Opinión

Las sillas vacías en Fin de Año

"Tu familia no es más o menos por tener mayor número de sillas ocupadas y más platos llenos. Quizá lo que vale es que en esa mesa solo haya sonrisas sinceras y manos que se agarran, de verdad, para saltar juntas a un nuevo año", escribe la autora.

Foto: Allec Gomes. Unsplash.

Cuando eres pequeña, en la mesa de Fin de Año suele haber siempre el mismo número de sillas. Es como un ritual donde cada uno de esos asientos representa el papel que esa persona juega en la casa, donde sabes a quién sentar a tu lado, quién debe tener cerca el marisco, quién prefiere una salsa o quién es mejor que no tenga cerca el vino. No lo cuestionas, simplemente es así, has nacido con ello. Lo sabes.

Años después, las primeras sillas empiezan a quedar vacías, las certezas se convierten en dudas y algo en ti se rompe. No es solo una cuestión de rutinas, por supuesto, aunque no negaré que también. Es una especie de balance del año donde acabas viendo a quién has perdido por el camino. Es doloroso decir adiós, y más aún mirar hacia delante sin que esa persona que tanto querías te dé la mano.

Después, sigues creciendo, y el juego de las sillas empieza a tener lugar. No es que entren y salgan personas cada año pero sí es cierto que se añaden parejas y se restan familiares lejanos sin que ello toque el núcleo duro de esa cena.

Sin embargo, a veces, en algunas casas, un lugar de esos que parecían inamovibles se queda vacío. Esa persona desaparece de tu vida porque decides que así sea, porque piensas que tú también mereces ocupar un espacio sin sentirte agredida, sin pensar que debes hablar bajo, comer lento, no hacer ruido. Hay personas que solo hacen daño, aunque tengan tu sangre. Se van (las echas) y vives primero el duelo que supone afrontar ese dolor que no se había digerido cuando se vivió. Pasas luego por una especie de alivio, una falta de peso, un respirar tan profundo como no recordabas desde hacía mucho tiempo. Y sueltas la tensión acumulada. Ese es el momento en que comprendes que nadie es imprescindible, que los cambios regeneran y que no hay espacios inalterables.

Y de golpe y porrazo parece que la noche es más ligera, que en la mesa se ríe más y que esa silla ahora liberada de su dueño era la que más pesaba, la que más dolía. Que alguien que hace daño a quien debería querer no tiene por qué tener un espacio reservado. Que las sillas se ganan y, en ocasiones, se pierden.

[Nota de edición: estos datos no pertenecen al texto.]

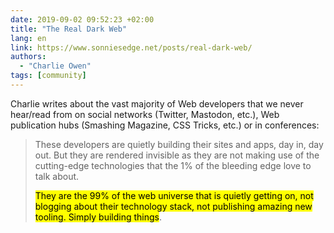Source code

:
 ```yaml
---
date: 2019-09-02 09:52:23 +02:00
title: "The Real Dark Web"
lang: en
link: https://www.sonniesedge.net/posts/real-dark-web/
authors:
  - "Charlie Owen"
tags: [community]
---
```


Charlie writes about the vast majority of Web developers that we never hear/read from on social networks (Twitter, Mastodon, etc.), Web publication hubs (Smashing Magazine, CSS Tricks, etc.) or in conferences:

> These developers are quietly building their sites and apps, day in, day out. But they are rendered invisible as they are not making use of the cutting-edge technologies that the 1% of the bleeding edge love to talk about.
>
> <mark>They are the 99% of the web universe that is quietly getting on, not blogging about their technology stack, not publishing amazing new tooling. Simply building things</mark>.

Y que está todo bien. Que tu familia no es más o menos por tener mayor número de sillas ocupadas y más platos llenos. Que quizá lo que vale es que en esa mesa solo haya sonrisas sinceras y manos que se agarran, de verdad, para saltar juntas a un nuevo año.

Que las sillas seguirán yendo y viniendo. Habrá tronas pequeñas para los nuevos y asientos mullidos para los que están a punto de marcharse de este mundo. Pero que quizá solo necesitas que cada una de las personas que se siente no lo haga encima de la dignidad de otra. Solo así podrás desear(te) un feliz año creyendo que lo será.